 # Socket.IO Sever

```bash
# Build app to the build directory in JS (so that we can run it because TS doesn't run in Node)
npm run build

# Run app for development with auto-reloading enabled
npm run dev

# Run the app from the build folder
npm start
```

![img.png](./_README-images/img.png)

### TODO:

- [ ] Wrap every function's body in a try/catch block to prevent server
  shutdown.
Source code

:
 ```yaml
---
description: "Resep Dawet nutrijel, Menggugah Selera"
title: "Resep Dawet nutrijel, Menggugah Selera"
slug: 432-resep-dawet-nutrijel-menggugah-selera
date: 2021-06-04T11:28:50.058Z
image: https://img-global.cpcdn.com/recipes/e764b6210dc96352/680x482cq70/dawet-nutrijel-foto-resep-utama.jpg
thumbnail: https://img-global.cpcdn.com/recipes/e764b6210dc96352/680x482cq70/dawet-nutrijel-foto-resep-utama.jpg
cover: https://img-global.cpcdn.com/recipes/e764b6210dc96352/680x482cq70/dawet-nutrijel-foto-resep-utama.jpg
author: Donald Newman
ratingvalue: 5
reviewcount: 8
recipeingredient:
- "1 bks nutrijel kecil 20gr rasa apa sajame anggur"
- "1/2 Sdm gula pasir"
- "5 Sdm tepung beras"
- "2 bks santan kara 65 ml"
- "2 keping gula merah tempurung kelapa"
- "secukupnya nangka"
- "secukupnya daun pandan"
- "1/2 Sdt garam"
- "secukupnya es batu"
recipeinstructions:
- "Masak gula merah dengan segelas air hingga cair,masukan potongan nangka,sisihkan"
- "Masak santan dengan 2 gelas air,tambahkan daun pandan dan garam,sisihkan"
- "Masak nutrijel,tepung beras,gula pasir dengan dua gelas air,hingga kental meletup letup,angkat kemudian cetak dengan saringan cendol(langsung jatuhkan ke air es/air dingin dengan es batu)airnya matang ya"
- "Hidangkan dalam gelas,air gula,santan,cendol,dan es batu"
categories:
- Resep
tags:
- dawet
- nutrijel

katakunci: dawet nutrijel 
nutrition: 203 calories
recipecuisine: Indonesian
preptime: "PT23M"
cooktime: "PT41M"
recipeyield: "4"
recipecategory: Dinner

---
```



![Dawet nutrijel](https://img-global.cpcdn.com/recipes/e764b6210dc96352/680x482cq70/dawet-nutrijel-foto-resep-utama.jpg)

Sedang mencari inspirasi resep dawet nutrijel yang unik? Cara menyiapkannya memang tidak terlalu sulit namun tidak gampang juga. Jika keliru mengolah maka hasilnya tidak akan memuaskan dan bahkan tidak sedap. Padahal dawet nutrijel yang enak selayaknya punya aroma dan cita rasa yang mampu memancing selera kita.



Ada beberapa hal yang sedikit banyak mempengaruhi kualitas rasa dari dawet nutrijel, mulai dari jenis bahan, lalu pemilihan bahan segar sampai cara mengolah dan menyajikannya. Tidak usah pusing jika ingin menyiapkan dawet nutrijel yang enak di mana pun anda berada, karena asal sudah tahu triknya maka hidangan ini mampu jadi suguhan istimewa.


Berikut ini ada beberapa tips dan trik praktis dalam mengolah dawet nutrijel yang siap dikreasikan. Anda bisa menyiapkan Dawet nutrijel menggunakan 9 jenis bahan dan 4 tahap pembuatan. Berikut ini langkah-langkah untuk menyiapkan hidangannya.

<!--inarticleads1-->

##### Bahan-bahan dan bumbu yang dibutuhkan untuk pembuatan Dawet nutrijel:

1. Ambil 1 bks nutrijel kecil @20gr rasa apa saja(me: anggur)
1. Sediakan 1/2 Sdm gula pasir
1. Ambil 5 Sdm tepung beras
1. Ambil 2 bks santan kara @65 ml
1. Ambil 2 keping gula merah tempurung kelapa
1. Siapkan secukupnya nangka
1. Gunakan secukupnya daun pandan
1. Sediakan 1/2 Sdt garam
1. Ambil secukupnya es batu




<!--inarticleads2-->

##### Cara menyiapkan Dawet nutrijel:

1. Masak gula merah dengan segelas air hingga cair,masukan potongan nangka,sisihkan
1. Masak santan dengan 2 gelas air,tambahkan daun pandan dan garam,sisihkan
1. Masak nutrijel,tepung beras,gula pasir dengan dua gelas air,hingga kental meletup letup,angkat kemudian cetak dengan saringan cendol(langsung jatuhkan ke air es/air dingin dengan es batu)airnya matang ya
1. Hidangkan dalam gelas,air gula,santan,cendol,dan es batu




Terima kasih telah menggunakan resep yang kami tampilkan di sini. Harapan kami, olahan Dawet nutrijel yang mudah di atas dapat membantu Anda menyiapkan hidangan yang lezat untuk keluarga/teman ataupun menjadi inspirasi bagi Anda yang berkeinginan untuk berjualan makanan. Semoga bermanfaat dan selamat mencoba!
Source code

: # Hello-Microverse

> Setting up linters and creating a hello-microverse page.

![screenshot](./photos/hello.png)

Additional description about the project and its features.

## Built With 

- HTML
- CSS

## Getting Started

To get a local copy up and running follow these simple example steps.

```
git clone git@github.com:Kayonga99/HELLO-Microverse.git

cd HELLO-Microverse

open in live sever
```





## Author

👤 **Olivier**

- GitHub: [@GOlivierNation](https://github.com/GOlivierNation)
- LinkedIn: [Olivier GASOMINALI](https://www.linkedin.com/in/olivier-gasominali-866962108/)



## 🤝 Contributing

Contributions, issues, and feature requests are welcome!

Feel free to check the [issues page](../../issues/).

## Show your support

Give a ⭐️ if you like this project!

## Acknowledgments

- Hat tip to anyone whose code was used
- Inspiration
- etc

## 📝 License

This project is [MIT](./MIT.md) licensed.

━━━

Using the material, show each line where the string "bahan" can be found.

Ada beberapa hal yang sedikit banyak mempengaruhi kualitas rasa dari dawet nutrijel, mulai dari jenis bahan, lalu pemilihan bahan segar sampai cara mengolah dan menyajikannya. Tidak usah pusing jika ingin menyiapkan dawet nutrijel yang enak di mana pun anda berada, karena asal sudah tahu triknya maka hidangan ini mampu jadi suguhan istimewa.
Berikut ini ada beberapa tips dan trik praktis dalam mengolah dawet nutrijel yang siap dikreasikan. Anda bisa menyiapkan Dawet nutrijel menggunakan 9 jenis bahan dan 4 tahap pembuatan. Berikut ini langkah-langkah untuk menyiapkan hidangannya.
##### Bahan-bahan dan bumbu yang dibutuhkan untuk pembuatan Dawet nutrijel:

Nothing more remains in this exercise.